大統領選挙が間近に迫る中、ナワリヌイ氏を意図的に殺害するのは、プーチン大統領にとって得策ではない、との意見も多くあった。だがそれらも反プーチン派の人々の希望的観測に過ぎなかった。
ナワリヌイ氏を消すことはロシア国内の多くの事なかれ主義者、つまり積極的、消極的を問わずプーチン支持に回る者どもを、さらにしっかり黙らせる最強の手法だ、とプーチン大統領は知悉していたのだ。
プーチン大統領の恐怖政治は、その意味においては完璧に成功していると言える。
ナワリヌイ氏を殺害することは、ロシア国内の鎮定に大いに資する。彼の関心はロシア国民を支配し権力を縦横に駆使して国を思い通りに動かすことだけにある。
欧米を主体にする自由主義社会の批判は、プーチン大統領にとっては蛙の面にションベン、無意味なことなのだ。

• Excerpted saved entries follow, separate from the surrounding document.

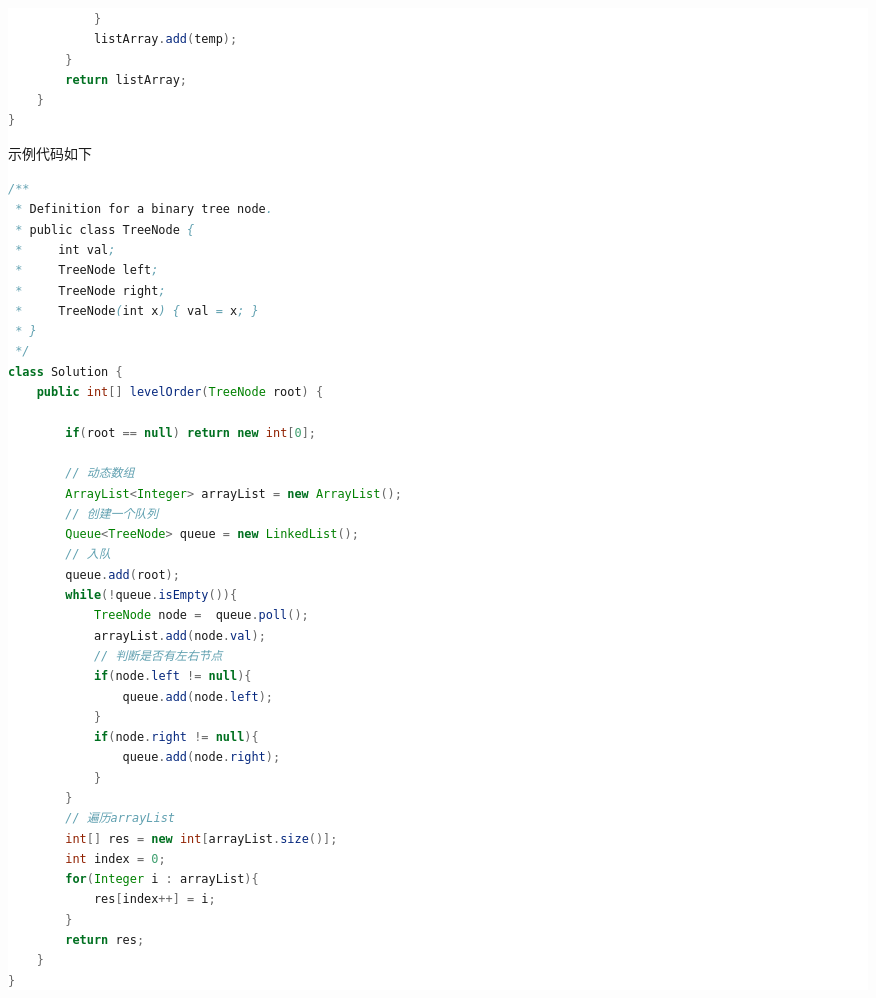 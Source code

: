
 ```java
            }
            listArray.add(temp);
        }
        return listArray;
    }
}
```

示例代码如下

```java
/**
 * Definition for a binary tree node.
 * public class TreeNode {
 *     int val;
 *     TreeNode left;
 *     TreeNode right;
 *     TreeNode(int x) { val = x; }
 * }
 */
class Solution {
    public int[] levelOrder(TreeNode root) {

        if(root == null) return new int[0];

        // 动态数组
        ArrayList<Integer> arrayList = new ArrayList();
        // 创建一个队列
        Queue<TreeNode> queue = new LinkedList();
        // 入队
        queue.add(root);
        while(!queue.isEmpty()){
            TreeNode node =  queue.poll();
            arrayList.add(node.val);
            // 判断是否有左右节点
            if(node.left != null){
                queue.add(node.left);
            }
            if(node.right != null){
                queue.add(node.right);
            }
        }
        // 遍历arrayList
        int[] res = new int[arrayList.size()];
        int index = 0;
        for(Integer i : arrayList){
            res[index++] = i;
        }
        return res;
    }
}
```
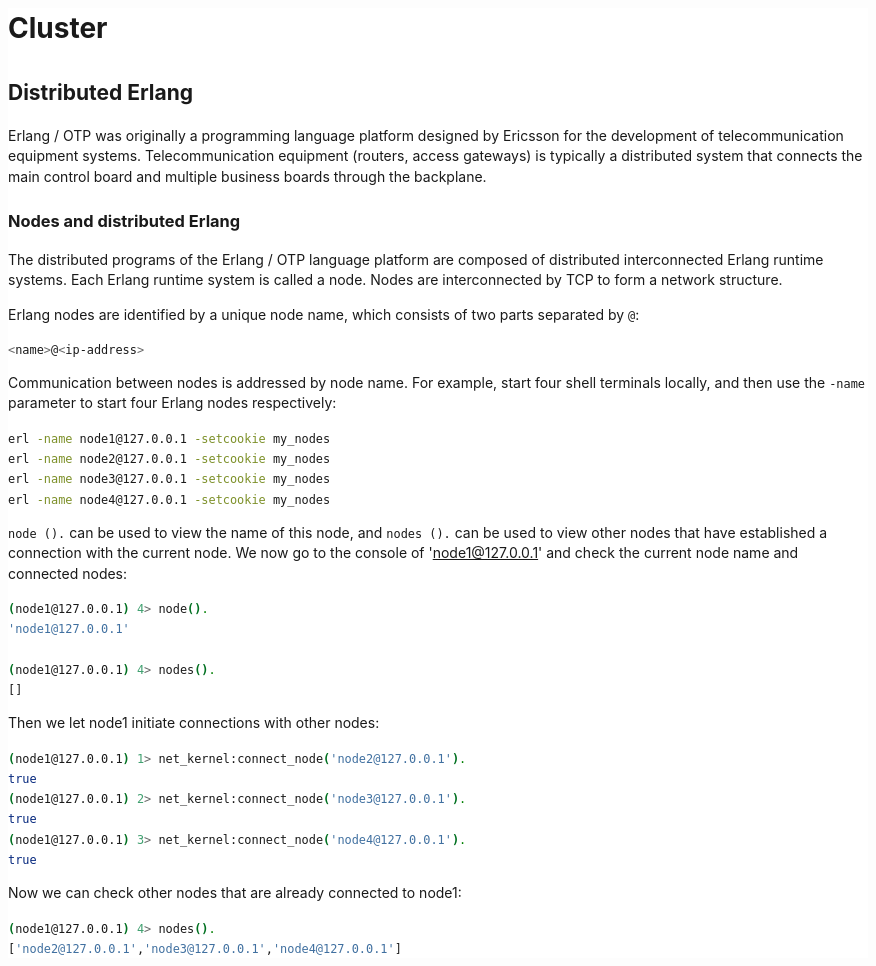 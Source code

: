 # Cluster

## Distributed Erlang 
Erlang / OTP was originally a programming language platform designed by Ericsson for the development of telecommunication equipment systems. Telecommunication equipment (routers, access gateways) is typically a distributed system that connects the main control board and multiple business boards through the backplane. 

### Nodes and distributed Erlang
The distributed programs of the Erlang / OTP language platform are composed of distributed interconnected Erlang runtime systems. Each Erlang runtime system is called a node. Nodes are interconnected by TCP to form a network structure.

Erlang nodes are identified by a unique node name, which consists of two parts separated by `@`:

```bash
<name>@<ip-address>
```

Communication between nodes is addressed by node name. For example, start four shell terminals locally, and then use the `-name` parameter to start four Erlang nodes respectively:

```bash
erl -name node1@127.0.0.1 -setcookie my_nodes
erl -name node2@127.0.0.1 -setcookie my_nodes
erl -name node3@127.0.0.1 -setcookie my_nodes
erl -name node4@127.0.0.1 -setcookie my_nodes
```

 `node ().` can be used to view the name of this node, and `nodes ().` can be used to view other nodes that have established a connection with the current node. We now go to the console of 'node1@127.0.0.1' and check the current node name and connected nodes:

```bash
(node1@127.0.0.1) 4> node().
'node1@127.0.0.1'

(node1@127.0.0.1) 4> nodes().
[]
```

Then we let node1 initiate connections with other nodes:

```bash
(node1@127.0.0.1) 1> net_kernel:connect_node('node2@127.0.0.1').
true
(node1@127.0.0.1) 2> net_kernel:connect_node('node3@127.0.0.1').
true
(node1@127.0.0.1) 3> net_kernel:connect_node('node4@127.0.0.1').
true
```

Now we can check other nodes that are already connected to node1:

```bash
(node1@127.0.0.1) 4> nodes().
['node2@127.0.0.1','node3@127.0.0.1','node4@127.0.0.1']
```
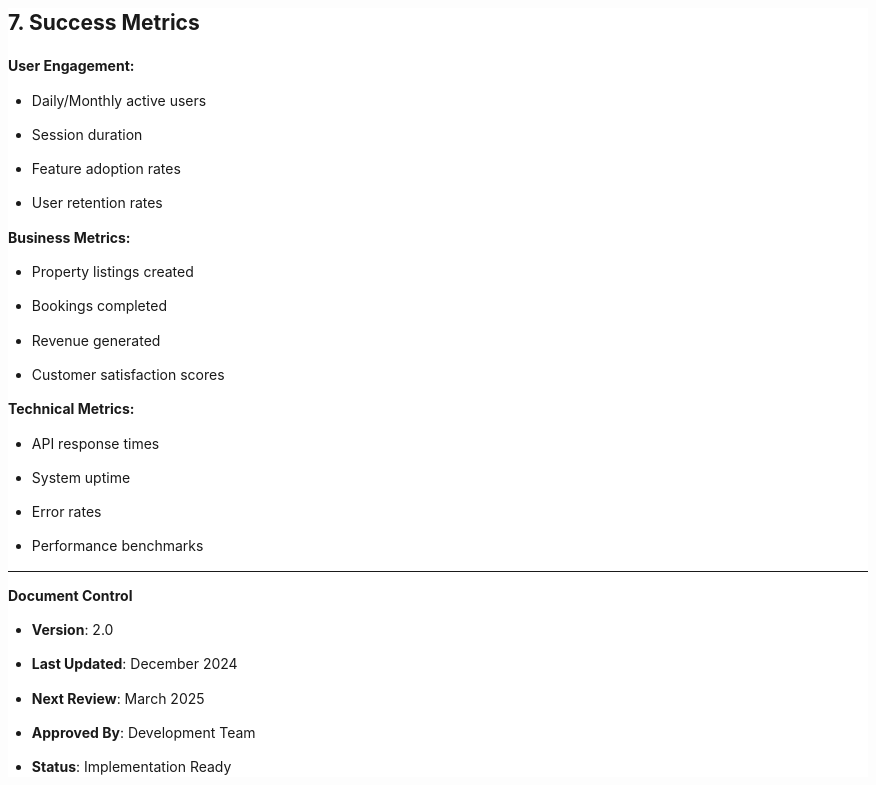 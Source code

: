 ## 7. Success Metrics

**User Engagement:**

* Daily/Monthly active users

* Session duration

* Feature adoption rates

* User retention rates

**Business Metrics:**

* Property listings created

* Bookings completed

* Revenue generated

* Customer satisfaction scores

**Technical Metrics:**

* API response times

* System uptime

* Error rates

* Performance benchmarks

***

**Document Control**

* **Version**: 2.0

* **Last Updated**: December 2024

* **Next Review**: March 2025

* **Approved By**: Development Team

* **Status**: Implementation Ready

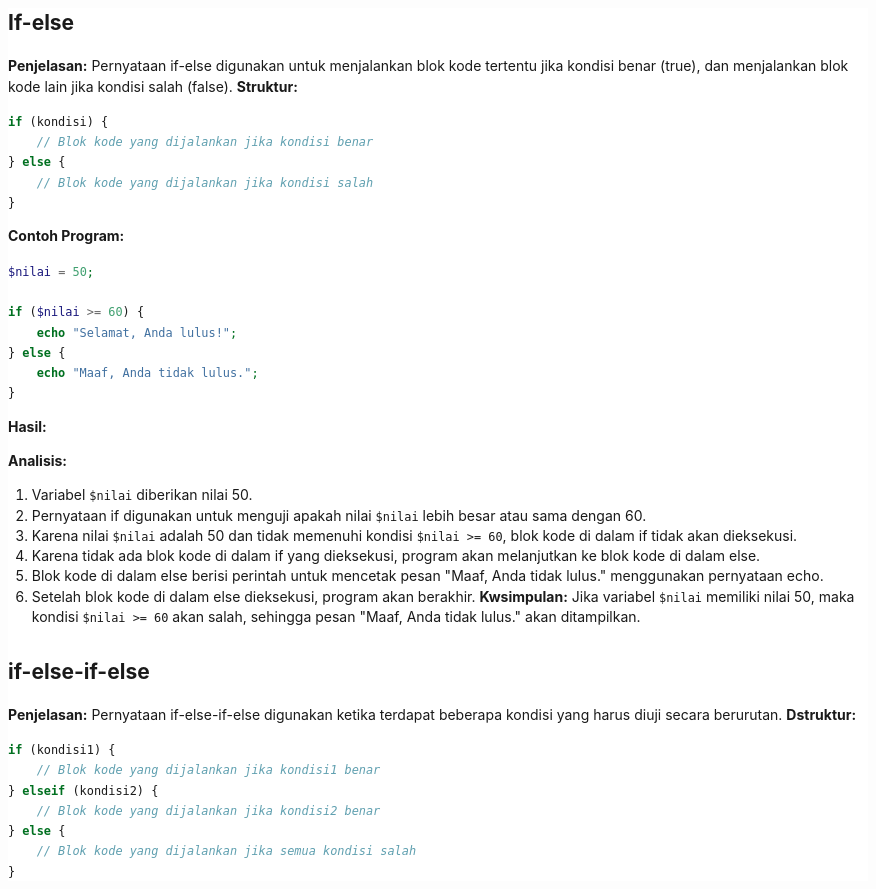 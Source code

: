 ## If-else

**Penjelasan:** Pernyataan if-else digunakan untuk menjalankan blok kode tertentu jika kondisi benar (true), dan menjalankan blok kode lain jika kondisi salah (false). **Struktur:**

```php
if (kondisi) {
    // Blok kode yang dijalankan jika kondisi benar
} else {
    // Blok kode yang dijalankan jika kondisi salah
}
```

**Contoh Program:**

```php
$nilai = 50;

if ($nilai >= 60) {
    echo "Selamat, Anda lulus!";
} else {
    echo "Maaf, Anda tidak lulus.";
}
```

**Hasil:** 

**Analisis:**
1. Variabel `$nilai` diberikan nilai 50.
2. Pernyataan if digunakan untuk menguji apakah nilai `$nilai` lebih besar atau sama dengan 60.
3. Karena nilai `$nilai` adalah 50 dan tidak memenuhi kondisi `$nilai >= 60`, blok kode di dalam if tidak akan dieksekusi.
4. Karena tidak ada blok kode di dalam if yang dieksekusi, program akan melanjutkan ke blok kode di dalam else.
5. Blok kode di dalam else berisi perintah untuk mencetak pesan "Maaf, Anda tidak lulus." menggunakan pernyataan echo.
6. Setelah blok kode di dalam else dieksekusi, program akan berakhir. **Kwsimpulan:** Jika variabel `$nilai` memiliki nilai 50, maka kondisi `$nilai >= 60` akan salah, sehingga pesan "Maaf, Anda tidak lulus." akan ditampilkan.

## if-else-if-else

**Penjelasan:** Pernyataan if-else-if-else digunakan ketika terdapat beberapa kondisi yang harus diuji secara berurutan. **Dstruktur:**

```php
if (kondisi1) {
    // Blok kode yang dijalankan jika kondisi1 benar
} elseif (kondisi2) {
    // Blok kode yang dijalankan jika kondisi2 benar
} else {
    // Blok kode yang dijalankan jika semua kondisi salah
}
```
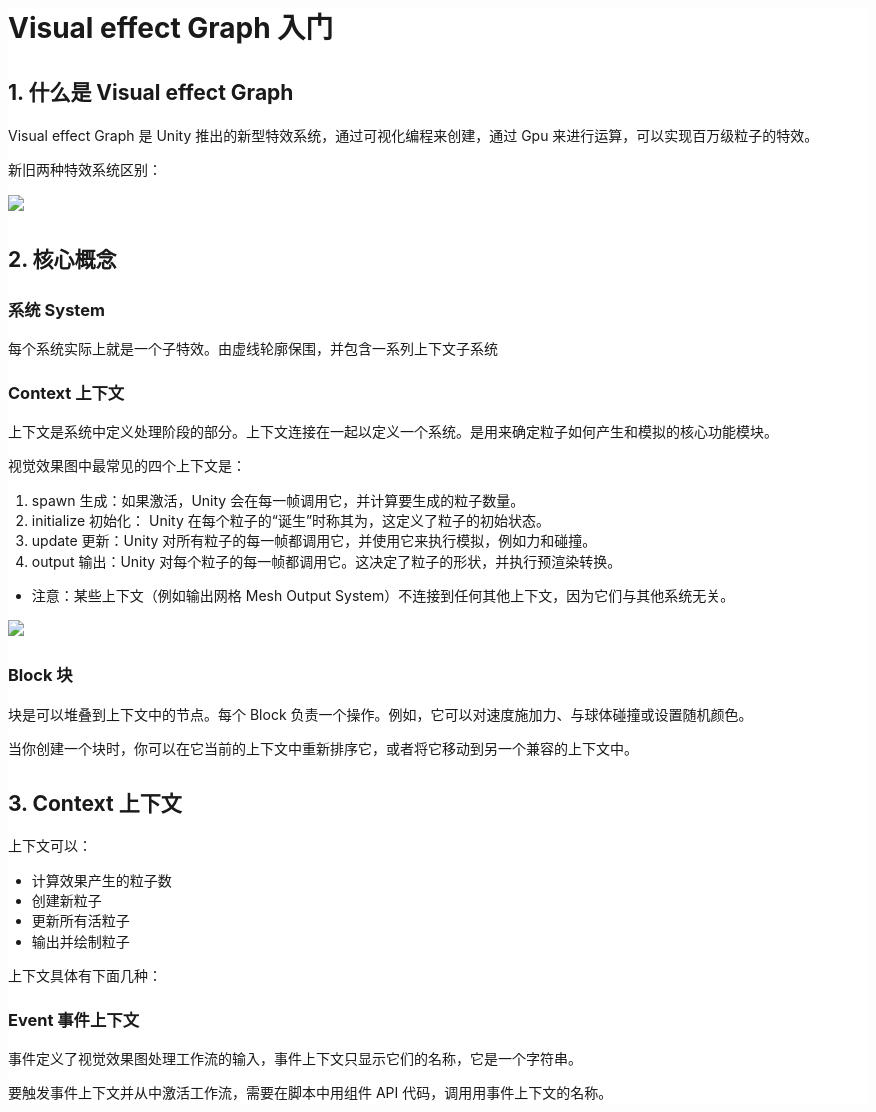 # Visual effect Graph 入门

## 1. 什么是 Visual effect Graph

Visual effect Graph 是 Unity 推出的新型特效系统，通过可视化编程来创建，通过 Gpu 来进行运算，可以实现百万级粒子的特效。

新旧两种特效系统区别：

![](../imgs/vfx_diff.png)

## 2. 核心概念

### 系统 System

每个系统实际上就是一个子特效。由虚线轮廓保围，并包含一系列上下文子系统

### Context 上下文

上下文是系统中定义处理阶段的部分。上下文连接在一起以定义一个系统。是用来确定粒子如何产生和模拟的核心功能模块。

视觉效果图中最常见的四个上下文是：

1. spawn 生成：如果激活，Unity 会在每一帧调用它，并计算要生成的粒子数量。
2. initialize 初始化： Unity 在每个粒子的“诞生”时称其为，这定义了粒子的初始状态。
3. update 更新：Unity 对所有粒子的每一帧都调用它，并使用它来执行模拟，例如力和碰撞。
4. output 输出：Unity 对每个粒子的每一帧都调用它。这决定了粒子的形状，并执行预渲染转换。

* 注意：某些上下文（例如输出网格 Mesh Output System）不连接到任何其他上下文，因为它们与其他系统无关。

![](../imgs/SystemVisual.png)

### Block 块

块是可以堆叠到上下文中的节点。每个 Block 负责一个操作。例如，它可以对速度施加力、与球体碰撞或设置随机颜色。

当你创建一个块时，你可以在它当前的上下文中重新排序它，或者将它移动到另一个兼容的上下文中。

## 3. Context 上下文

上下文可以：

* 计算效果产生的粒子数
* 创建新粒子
* 更新所有活粒子
* 输出并绘制粒子

上下文具体有下面几种：

### Event 事件上下文

事件定义了视觉效果图处理工作流的输入，事件上下文只显示它们的名称，它是一个字符串。

要触发事件上下文并从中激活工作流，需要在脚本中用组件 API 代码，调用用事件上下文的名称。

批判を批判として怖れ尊重するのは民主主義社会の人間の心理作用であって、専制主義者には通じない。われわれはいい加減、もうそのことに気づくべきだ。
彼は自由主義社会の多くの人々の予想に反して、いとも簡単にくナワリヌイ氏を抹殺した。
プーチン大統領は病気だ、悩んでいる、ためらっている、西側の批判を怖れている、などの楽観論は捨て去らなければならない。
ましてやナワリヌイ氏を殺害したのはプーチン大統領の弱さの表れ、などというもっともらしい分析など論外だ。
長期的にはそれらの見方は正しい。なぜならプーチン大統領は不死身ではない。彼の横暴は彼の失脚か、最長の場合でも必ず来る彼の死によって終わる。
だがそれまでは、あるいは彼の最大の任期が終了する2036年までは、プーチン大統領は今のままの怖れを知らない、強い独裁者で居つづけると考えるべきだ。
ナワリヌイ氏は、彼を描いたアカデミー賞受賞のドキュメンタリ-映画「ナワリヌイ」の中で、「邪悪な者は、善良な人々を黙らせることで勝利する。だから沈黙してはならない。声を挙げよ。あきらめるな」と語った。
プーチン大統領は、彼が倒れるまでは圧倒的に強い。
自由と民主主義を信じる者はそのことをしっかりと認識して声を挙げつづけ、挑み、断固とした対処法を考えるべきだ。
対処法には言うまでもなく、西側諜報機関などによる彼の排除また暗殺さえも睨んだドラスティックな、究極のアクションも含まれる。